* The problem: Please copy the data shown below, word for word.

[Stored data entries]
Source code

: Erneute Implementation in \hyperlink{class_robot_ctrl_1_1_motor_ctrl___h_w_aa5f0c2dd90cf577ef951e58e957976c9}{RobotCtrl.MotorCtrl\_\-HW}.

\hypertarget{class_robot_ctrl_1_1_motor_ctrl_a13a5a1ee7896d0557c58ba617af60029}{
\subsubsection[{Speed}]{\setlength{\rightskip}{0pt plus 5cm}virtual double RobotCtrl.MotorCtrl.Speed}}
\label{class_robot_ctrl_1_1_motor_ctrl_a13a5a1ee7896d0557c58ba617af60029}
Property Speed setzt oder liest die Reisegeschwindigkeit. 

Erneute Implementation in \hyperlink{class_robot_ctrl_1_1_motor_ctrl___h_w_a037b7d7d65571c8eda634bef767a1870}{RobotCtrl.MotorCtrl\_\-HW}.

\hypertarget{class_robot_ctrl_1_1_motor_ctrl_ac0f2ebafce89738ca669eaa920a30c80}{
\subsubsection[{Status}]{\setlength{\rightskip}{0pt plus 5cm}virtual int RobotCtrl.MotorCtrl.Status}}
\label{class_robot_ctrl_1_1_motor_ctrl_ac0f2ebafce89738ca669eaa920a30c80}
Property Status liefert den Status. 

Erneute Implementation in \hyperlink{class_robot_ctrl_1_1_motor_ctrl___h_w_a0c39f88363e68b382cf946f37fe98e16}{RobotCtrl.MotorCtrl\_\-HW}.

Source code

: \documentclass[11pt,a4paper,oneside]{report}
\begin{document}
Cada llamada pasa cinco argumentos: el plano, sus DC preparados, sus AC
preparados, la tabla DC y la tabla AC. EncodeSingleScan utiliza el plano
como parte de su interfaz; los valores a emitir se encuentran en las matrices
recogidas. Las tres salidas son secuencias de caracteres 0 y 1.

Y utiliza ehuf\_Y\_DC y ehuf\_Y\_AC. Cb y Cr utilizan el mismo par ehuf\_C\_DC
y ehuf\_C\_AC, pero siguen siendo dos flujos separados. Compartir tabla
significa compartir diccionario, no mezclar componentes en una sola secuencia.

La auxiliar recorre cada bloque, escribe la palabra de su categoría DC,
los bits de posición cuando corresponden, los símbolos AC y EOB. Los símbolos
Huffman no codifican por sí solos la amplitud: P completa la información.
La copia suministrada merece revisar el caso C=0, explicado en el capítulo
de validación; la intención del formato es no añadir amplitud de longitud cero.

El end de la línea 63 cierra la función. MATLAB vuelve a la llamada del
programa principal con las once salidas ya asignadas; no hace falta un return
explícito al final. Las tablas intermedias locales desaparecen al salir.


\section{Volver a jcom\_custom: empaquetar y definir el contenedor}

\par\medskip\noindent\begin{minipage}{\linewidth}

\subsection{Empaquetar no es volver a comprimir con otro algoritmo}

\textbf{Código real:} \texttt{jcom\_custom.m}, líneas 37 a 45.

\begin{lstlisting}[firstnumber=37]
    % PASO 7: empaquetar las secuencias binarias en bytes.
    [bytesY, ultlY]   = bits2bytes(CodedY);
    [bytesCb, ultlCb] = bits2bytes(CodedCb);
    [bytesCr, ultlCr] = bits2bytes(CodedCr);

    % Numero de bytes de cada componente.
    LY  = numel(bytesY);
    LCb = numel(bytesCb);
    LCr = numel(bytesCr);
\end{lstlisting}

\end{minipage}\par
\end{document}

* Written response:
Source code

: Erneute Implementation in \hyperlink{class_robot_ctrl_1_1_motor_ctrl___h_w_aa5f0c2dd90cf577ef951e58e957976c9}{RobotCtrl.MotorCtrl\_\-HW}.

\hypertarget{class_robot_ctrl_1_1_motor_ctrl_a13a5a1ee7896d0557c58ba617af60029}{
\subsubsection[{Speed}]{\setlength{\rightskip}{0pt plus 5cm}virtual double RobotCtrl.MotorCtrl.Speed}}
\label{class_robot_ctrl_1_1_motor_ctrl_a13a5a1ee7896d0557c58ba617af60029}
Property Speed setzt oder liest die Reisegeschwindigkeit. 

Erneute Implementation in \hyperlink{class_robot_ctrl_1_1_motor_ctrl___h_w_a037b7d7d65571c8eda634bef767a1870}{RobotCtrl.MotorCtrl\_\-HW}.

\hypertarget{class_robot_ctrl_1_1_motor_ctrl_ac0f2ebafce89738ca669eaa920a30c80}{
\subsubsection[{Status}]{\setlength{\rightskip}{0pt plus 5cm}virtual int RobotCtrl.MotorCtrl.Status}}
\label{class_robot_ctrl_1_1_motor_ctrl_ac0f2ebafce89738ca669eaa920a30c80}
Property Status liefert den Status. 

Erneute Implementation in \hyperlink{class_robot_ctrl_1_1_motor_ctrl___h_w_a0c39f88363e68b382cf946f37fe98e16}{RobotCtrl.MotorCtrl\_\-HW}.

Source code

: \documentclass[11pt,a4paper,oneside]{report}
\begin{document}
Cada llamada pasa cinco argumentos: el plano, sus DC preparados, sus AC
preparados, la tabla DC y la tabla AC. EncodeSingleScan utiliza el plano
como parte de su interfaz; los valores a emitir se encuentran en las matrices
recogidas. Las tres salidas son secuencias de caracteres 0 y 1.

Y utiliza ehuf\_Y\_DC y ehuf\_Y\_AC. Cb y Cr utilizan el mismo par ehuf\_C\_DC
y ehuf\_C\_AC, pero siguen siendo dos flujos separados. Compartir tabla
significa compartir diccionario, no mezclar componentes en una sola secuencia.

La auxiliar recorre cada bloque, escribe la palabra de su categoría DC,
los bits de posición cuando corresponden, los símbolos AC y EOB. Los símbolos
Huffman no codifican por sí solos la amplitud: P completa la información.
La copia suministrada merece revisar el caso C=0, explicado en el capítulo
de validación; la intención del formato es no añadir amplitud de longitud cero.

El end de la línea 63 cierra la función. MATLAB vuelve a la llamada del
programa principal con las once salidas ya asignadas; no hace falta un return
explícito al final. Las tablas intermedias locales desaparecen al salir.


\section{Volver a jcom\_custom: empaquetar y definir el contenedor}

\par\medskip\noindent\begin{minipage}{\linewidth}

\subsection{Empaquetar no es volver a comprimir con otro algoritmo}

\textbf{Código real:} \texttt{jcom\_custom.m}, líneas 37 a 45.

\begin{lstlisting}[firstnumber=37]
    % PASO 7: empaquetar las secuencias binarias en bytes.
    [bytesY, ultlY]   = bits2bytes(CodedY);
    [bytesCb, ultlCb] = bits2bytes(CodedCb);
    [bytesCr, ultlCr] = bits2bytes(CodedCr);

    % Numero de bytes de cada componente.
    LY  = numel(bytesY);
    LCb = numel(bytesCb);
    LCr = numel(bytesCr);
\end{lstlisting}

\end{minipage}\par
\end{document}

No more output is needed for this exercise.